■ Exercise requirements ■
Once the line holding "- Interested in" is found in the entries below, transcribe exactly every line up to and including the one holding "We scrape the", but leave out the pictures.

═══ Task data

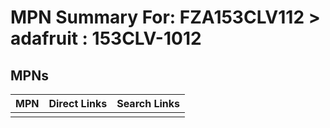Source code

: 



# MPN Summary For: FZA153CLV112 > adafruit : 153CLV-1012

## MPNs
  

|MPN|Direct Links|Search Links|
| :--- | :--- | :--- |
||||
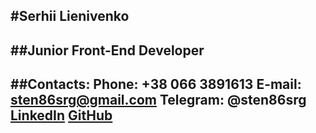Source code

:#Serhii Lienivenko
---
##Junior Front-End Developer
---------
##Contacts:
Phone: +38 066 3891613
E-mail: sten86srg@gmail.com
Telegram: @sten86srg
[LinkedIn](https://www.linkedin.com/in/lienivenko-serhii-404899102/)
[GitHub](https://github.com/sten-kh)
---------

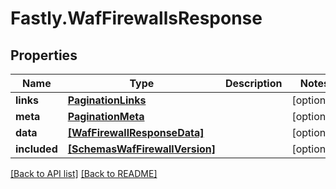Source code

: # Fastly.WafFirewallsResponse

## Properties

Name | Type | Description | Notes
------------ | ------------- | ------------- | -------------
**links** | [**PaginationLinks**](PaginationLinks.md) |  | [optional] 
**meta** | [**PaginationMeta**](PaginationMeta.md) |  | [optional] 
**data** | [**[WafFirewallResponseData]**](WafFirewallResponseData.md) |  | [optional] 
**included** | [**[SchemasWafFirewallVersion]**](SchemasWafFirewallVersion.md) |  | [optional] 


[[Back to API list]](../../README.md#endpoints) [[Back to README]](../../README.md)
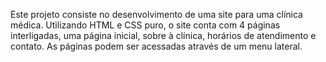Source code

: Este projeto consiste no desenvolvimento de uma site para uma clínica médica. Utilizando HTML e CSS puro, o site conta com 4 páginas interligadas, uma página inicial, sobre à clínica, horários de atendimento e contato. As páginas podem ser acessadas através de um menu lateral.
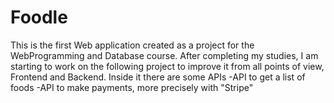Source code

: # Foodle
This is the first Web application created as a project for the WebProgramming and Database course.
After completing my studies, I am starting to work on the following project to improve it from all points of view, Frontend and Backend.
Inside it there are some APIs
-API to get a list of foods
-API to make payments, more precisely with "Stripe"
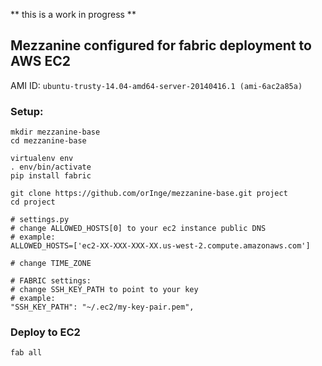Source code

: ** this is a work in progress **

## Mezzanine configured for fabric deployment to AWS EC2

AMI ID: `ubuntu-trusty-14.04-amd64-server-20140416.1 (ami-6ac2a85a)`

### Setup:

    mkdir mezzanine-base
    cd mezzanine-base

    virtualenv env
    . env/bin/activate
    pip install fabric

    git clone https://github.com/orInge/mezzanine-base.git project
    cd project

    # settings.py
    # change ALLOWED_HOSTS[0] to your ec2 instance public DNS
    # example:
    ALLOWED_HOSTS=['ec2-XX-XXX-XXX-XX.us-west-2.compute.amazonaws.com']

    # change TIME_ZONE

    # FABRIC settings:
    # change SSH_KEY_PATH to point to your key
    # example: 
    "SSH_KEY_PATH": "~/.ec2/my-key-pair.pem",


### Deploy to EC2

    fab all
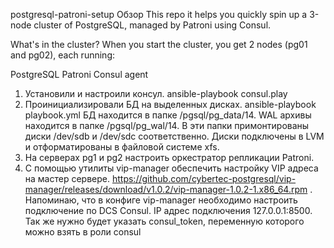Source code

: postgresql-patroni-setup
Обзор
This repo it helps you quickly spin up a 3-node cluster of PostgreSQL, managed by Patroni using Consul.

What's in the cluster?
When you start the cluster, you get 2 nodes (pg01 and pg02), each running:

PostgreSQL
Patroni
Consul agent

1. Установили и настроили консул.
ansible-playbook consul.play
2. Проинициализировали БД на выделенных дисках. 
ansible-playbook playbook.yml
БД находится в папке /pgsql/pg_data/14. WAL архивы находится в папке /pgsql/pg_wal/14. В эти папки примонтированы диски /dev/sdb и /dev/sdc соответственно. Диски подключены в LVM и отформатированы в файловой системе xfs.
3. На серверах pg1 и pg2 настроить оркестратор репликации Patroni.
4. С помощью утилиты vip-manager обеспечить настройку VIP адреса на мастер сервере. https://github.com/cybertec-postgresql/vip-manager/releases/download/v1.0.2/vip-manager-1.0.2-1.x86_64.rpm . Напоминаю, что в конфиге vip-manager необходимо настроить подключение по DCS Consul. IP адрес подключения 127.0.0.1:8500. Так же нужно будет указать consul_token, переменную которого можно взять в роли consul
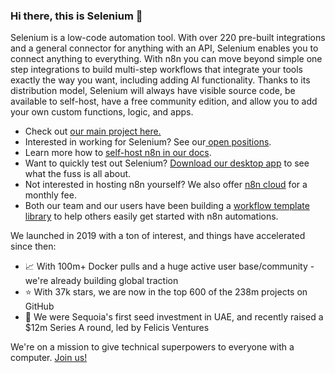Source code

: ### Hi there, this is Selenium 👋

Selenium is a low-code automation tool. With over 220 pre-built integrations and a general connector for anything with an API, Selenium enables you to connect anything to everything. With n8n you can move beyond simple one step integrations to build multi-step workflows that integrate your tools exactly the way you want, including adding AI functionality. Thanks to its distribution model, Selenium will always have visible source code, be available to self-host, have a free community edition, and allow you to add your own custom functions, logic, and apps.

- Check out <a href="https://github.com/#">our main project here.</a>
- Interested in working for Selenium? See our<a href="https://selenium.co.com/careers"> open positions</a>.
- Learn more how to <a href="https://docs.selenium.co.com/hosting/">self-host n8n in our docs</a>. 
- Want to quickly test out Selenium? <a href="#">Download our desktop app</a> to see what the fuss is all about. 
- Not interested in hosting n8n yourself? We also offer <a href="#">n8n cloud</a> for a monthly fee. 
- Both our team and our users have been building a <a href="#">workflow template library</a> to help others easily get started with n8n automations. 



 We launched in 2019 with a ton of interest, and things have accelerated since then:

- 📈 With 100m+ Docker pulls and a huge active user base/community - we're already building global traction
- ⭐️ With 37k stars, we are now in the top 600 of the 238m projects on GitHub
- 🌱 We were Sequoia's first seed investment in UAE, and recently raised a $12m Series A round, led by Felicis Ventures

We're on a mission to give technical superpowers to everyone with a computer. <a href="https://selenium.co.com/careers">Join us!</a>
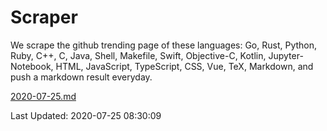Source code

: # Scraper

We scrape the github trending page of these languages: Go, Rust, Python, Ruby, C++, C, Java, Shell, Makefile, Swift, Objective-C, Kotlin, Jupyter-Notebook, HTML, JavaScript, TypeScript, CSS, Vue, TeX, Markdown, and push a markdown result everyday.

[2020-07-25.md](https://github.com/yangwenmai/github-trending-backup/blob/master/2020-07-25.md)

Last Updated: 2020-07-25 08:30:09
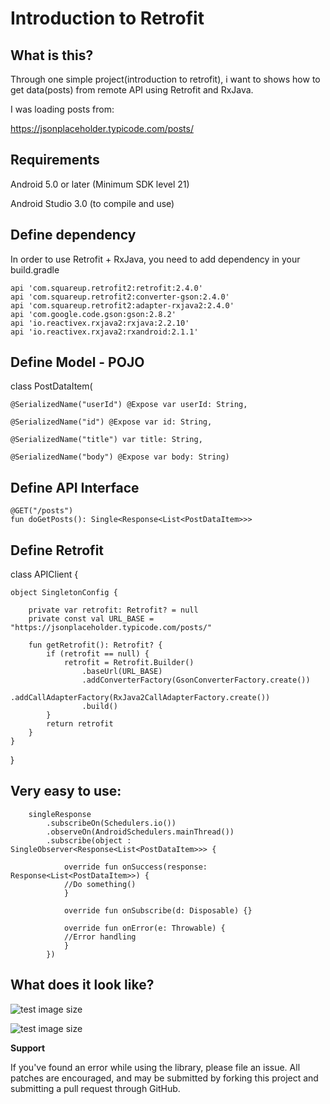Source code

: # Introduction to Retrofit

## What is this?

Through one simple project(introduction to retrofit), i want to shows how to get data(posts) from remote API using Retrofit and RxJava.

I was loading posts from:

https://jsonplaceholder.typicode.com/posts/


## Requirements

Android 5.0 or later (Minimum SDK level 21)

Android Studio 3.0 (to compile and use)

## Define dependency
In order to use Retrofit + RxJava, you need to add dependency in your build.gradle

    api 'com.squareup.retrofit2:retrofit:2.4.0'
    api 'com.squareup.retrofit2:converter-gson:2.4.0'
    api 'com.squareup.retrofit2:adapter-rxjava2:2.4.0'
    api 'com.google.code.gson:gson:2.8.2'
    api 'io.reactivex.rxjava2:rxjava:2.2.10'
    api 'io.reactivex.rxjava2:rxandroid:2.1.1'

## Define Model - POJO

class PostDataItem(

    @SerializedName("userId") @Expose var userId: String,
    
    @SerializedName("id") @Expose var id: String,
    
    @SerializedName("title") var title: String,
    
    @SerializedName("body") @Expose var body: String)
    
  
## Define API Interface

    @GET("/posts")
    fun doGetPosts(): Single<Response<List<PostDataItem>>>
    
    
## Define Retrofit
class APIClient {

    object SingletonConfig {

        private var retrofit: Retrofit? = null
        private const val URL_BASE = "https://jsonplaceholder.typicode.com/posts/"

        fun getRetrofit(): Retrofit? {
            if (retrofit == null) {
                retrofit = Retrofit.Builder()
                    .baseUrl(URL_BASE)
                    .addConverterFactory(GsonConverterFactory.create())
                    .addCallAdapterFactory(RxJava2CallAdapterFactory.create())
                    .build()
            }
            return retrofit
        }
    }
}



## Very easy to use:
 
        singleResponse
            .subscribeOn(Schedulers.io())
            .observeOn(AndroidSchedulers.mainThread())
            .subscribe(object : SingleObserver<Response<List<PostDataItem>>> {

                override fun onSuccess(response: Response<List<PostDataItem>>) {
                //Do something()
                }

                override fun onSubscribe(d: Disposable) {}

                override fun onError(e: Throwable) {
                //Error handling
                }
            })
            

## What does it look like?

![test image size](https://github.com/MilanBojic/introduction-to-retrofit/blob/master/image1.png)

![test image size](https://github.com/MilanBojic/introduction-to-retrofit/blob/master/image2.png)



**Support**

If you've found an error while using the library, please file an issue. All patches are encouraged, and may be submitted by forking this project and submitting a pull request through GitHub.
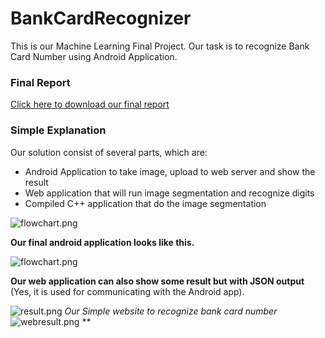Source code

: # BankCardRecognizer
This is our Machine Learning Final Project. Our task is to recognize Bank Card Number using Android Application.

### Final Report
[Click here to download our final report](https://github.com/ardiya/BankCardRecognizer/raw/master/ML_report_Group20.pdf)

### Simple Explanation
Our solution consist of several parts, which are:
- Android Application to take image, upload to web server and show the result
- Web application that will run image segmentation and recognize digits
- Compiled C++ application that do the image segmentation


![flowchart.png](https://github.com/ardiya/BankCardRecognizer/raw/master/images/flowchart.png)


**Our final android application looks like this.**

![flowchart.png](https://github.com/ardiya/BankCardRecognizer/raw/master/images/android.png)


**Our web application can also show some result but with JSON output** (Yes, it is used for communicating with the Android app).

![result.png](https://github.com/ardiya/BankCardRecognizer/raw/master/images/web.png)
*Our Simple website to recognize bank card number*
![webresult.png](https://github.com/ardiya/BankCardRecognizer/raw/master/images/webresult.png)
**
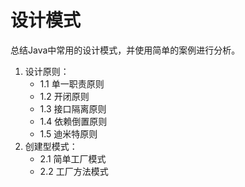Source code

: # 设计模式
总结Java中常用的设计模式，并使用简单的案例进行分析。
1. 设计原则：
    * 1.1 单一职责原则
    * 1.2 开闭原则
    * 1.3 接口隔离原则
    * 1.4 依赖倒置原则
    * 1.5 迪米特原则 
2. 创建型模式：
    * 2.1 简单工厂模式
    * 2.2 工厂方法模式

══════

■ Your response ■
- Interested in working for Selenium? See our<a href="https://selenium.co.com/careers"> open positions</a>.
- Learn more how to <a href="https://docs.selenium.co.com/hosting/">self-host n8n in our docs</a>. 
- Want to quickly test out Selenium? <a href="#">Download our desktop app</a> to see what the fuss is all about. 
- Not interested in hosting n8n yourself? We also offer <a href="#">n8n cloud</a> for a monthly fee. 
- Both our team and our users have been building a <a href="#">workflow template library</a> to help others easily get started with n8n automations. 



 We launched in 2019 with a ton of interest, and things have accelerated since then:

- 📈 With 100m+ Docker pulls and a huge active user base/community - we're already building global traction
- ⭐️ With 37k stars, we are now in the top 600 of the 238m projects on GitHub
- 🌱 We were Sequoia's first seed investment in UAE, and recently raised a $12m Series A round, led by Felicis Ventures

We're on a mission to give technical superpowers to everyone with a computer. <a href="https://selenium.co.com/careers">Join us!</a>
Source code

: # Scraper

We scrape the github trending page of these languages: Go, Rust, Python, Ruby, C++, C, Java, Shell, Makefile, Swift, Objective-C, Kotlin, Jupyter-Notebook, HTML, JavaScript, TypeScript, CSS, Vue, TeX, Markdown, and push a markdown result everyday.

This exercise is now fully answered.